Programmatically, as shown below, we resample \(N\) times, retrain the model and make predictions with each of those new models. Now for each point we have a distribution of possible prediction values. The minimum and maximum across those distributions represent the lower and upper bounds of our epistemic uncertainty.
from sklearn.utils import resample
n_iters = 500
n_sample_size = int(x.shape[0] * 0.6)
preds = []
earlystop = EarlyStopping(monitor='val_loss', patience=10)
for i in range(n_iters):
x_boot, y_boot = resample(x, y, n_samples=n_sample_size)
simple_model = build_model()
simple_model.compile(optimizer='adam', loss='mean_absolute_error')
model_hist = simple_model.fit(
x, y,
batch_size=64,
epochs=700,
callbacks=[earlystop],
shuffle=True,
validation_split=0.2,
verbose=0
)
preds.append(simple_model.predict(x_pred).flatten().tolist())

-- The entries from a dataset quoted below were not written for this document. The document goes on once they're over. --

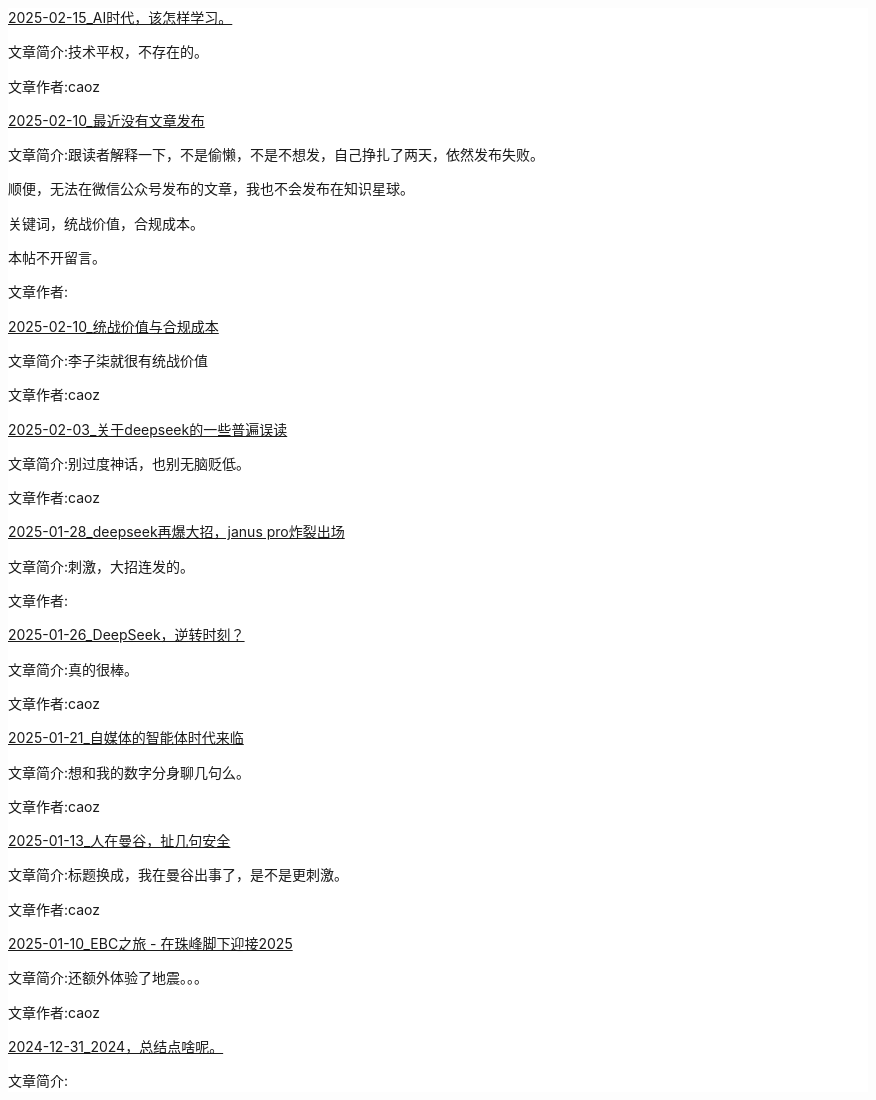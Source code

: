 [2025-02-15_AI时代，该怎样学习。](https://mp.weixin.qq.com/s/1zM94DlcrcMsU7Y8vz6ifQ)

文章简介:技术平权，不存在的。

文章作者:caoz

[2025-02-10_最近没有文章发布](https://mp.weixin.qq.com/s/OM_g1JmnuAXBRYvIGLP4FQ)

文章简介:跟读者解释一下，不是偷懒，不是不想发，自己挣扎了两天，依然发布失败。

顺便，无法在微信公众号发布的文章，我也不会发布在知识星球。

关键词，统战价值，合规成本。

本帖不开留言。

文章作者:

[2025-02-10_统战价值与合规成本](https://mp.weixin.qq.com/s/9b4RqIuKb9CK2MCp7aRNjw)

文章简介:李子柒就很有统战价值

文章作者:caoz


[2025-02-03_关于deepseek的一些普遍误读](https://mp.weixin.qq.com/s/Uc4mo5U9CxVuZ0AaaNNi5g)

文章简介:别过度神话，也别无脑贬低。

文章作者:caoz

[2025-01-28_deepseek再爆大招，janus pro炸裂出场](https://mp.weixin.qq.com/s/XJ16rabb_34c8NvscYt2Cg)

文章简介:刺激，大招连发的。

文章作者:

[2025-01-26_DeepSeek，逆转时刻？](https://mp.weixin.qq.com/s/obYoyQAZuBngOm7G3bl1LQ)

文章简介:真的很棒。

文章作者:caoz

[2025-01-21_自媒体的智能体时代来临](https://mp.weixin.qq.com/s/XtOOut54GgQy8abLlKNhGQ)

文章简介:想和我的数字分身聊几句么。

文章作者:caoz

[2025-01-13_人在曼谷，扯几句安全](https://mp.weixin.qq.com/s/jrc08MNkkrqu27k8eQa38Q)

文章简介:标题换成，我在曼谷出事了，是不是更刺激。

文章作者:caoz

[2025-01-10_EBC之旅 - 在珠峰脚下迎接2025](https://mp.weixin.qq.com/s/y2vgpR-mhY2YwgUatL61bQ)

文章简介:还额外体验了地震。。。

文章作者:caoz


[2024-12-31_2024，总结点啥呢。](https://mp.weixin.qq.com/s/zydDqSysDkU61eislG6A7g)

文章简介:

print(f"Finished model for iteration: {i}")
preds = np.asarray(preds)
upper_bnd = np.max(preds, axis=0)
delupper = upper_bnd - pred.flatten()
lower_bnd = np.min(preds, axis=0)
dellower = pred.flatten() - lower_bnd
fig, ax = plt.subplots()
ax.plot(x, y, 'o', fillstyle='none')
ax.plot(x_pred, pred, '-')
ax.plot(x_pred, upper_bnd, 'r--')
ax.plot(x_pred, lower_bnd, 'r--')
ax.fill_between(x_pred.flatten(), lower_bnd, upper_bnd, color='grey', alpha=0.2)
ax.grid(True)
plt.show()
Consolidating Uncertainty
Now that we have estimates for our epistemic and aleatoric uncertainty we can aggregate these together to determine our overall model uncertainty. These uncertainties should be independent and therefore we can add them in quadrature.
\[uncertainty_{total} = \sqrt{(aleatoric)^{2} + (epistemic)^{2}}\]Applications
Practically, how would one use these uncertainty intervals? There are several ways you can view the bounds. Say you have a model that predicts the yield or efficiency of a certain process based on the operational parameters of that process. If the uncertainty of the predictions are consistently outside the bounds of acceptable yields, it is a good indication that the model should not be operationalized. At that point you should go back and re-evaluate the data and models.
Another way to view the uncertainty bounds is in terms of anomaly detection. If we have a prediction as well as well defined uncertainty bounds, we can compare this to the actual observed value. It is reasonable to classify actual values that fall outside of the uncertainty bounds as anomalies.
References
Gal, Y. and Ghahramani, Z., 2016, June. Dropout as a bayesian approximation: Representing model uncertainty in deep learning. In international conference on machine learning (pp. 1050-1059).
Koenker, R. and Hallock, K.F., 2001. Quantile regression. Journal of economic perspectives, 15(4), pp.143-156.
Osband, I., Aslanides, J. and Cassirer, A., 2018. Randomized prior functions for deep reinforcement learning. In Advances in Neural Information Processing Systems (pp. 8617-8629).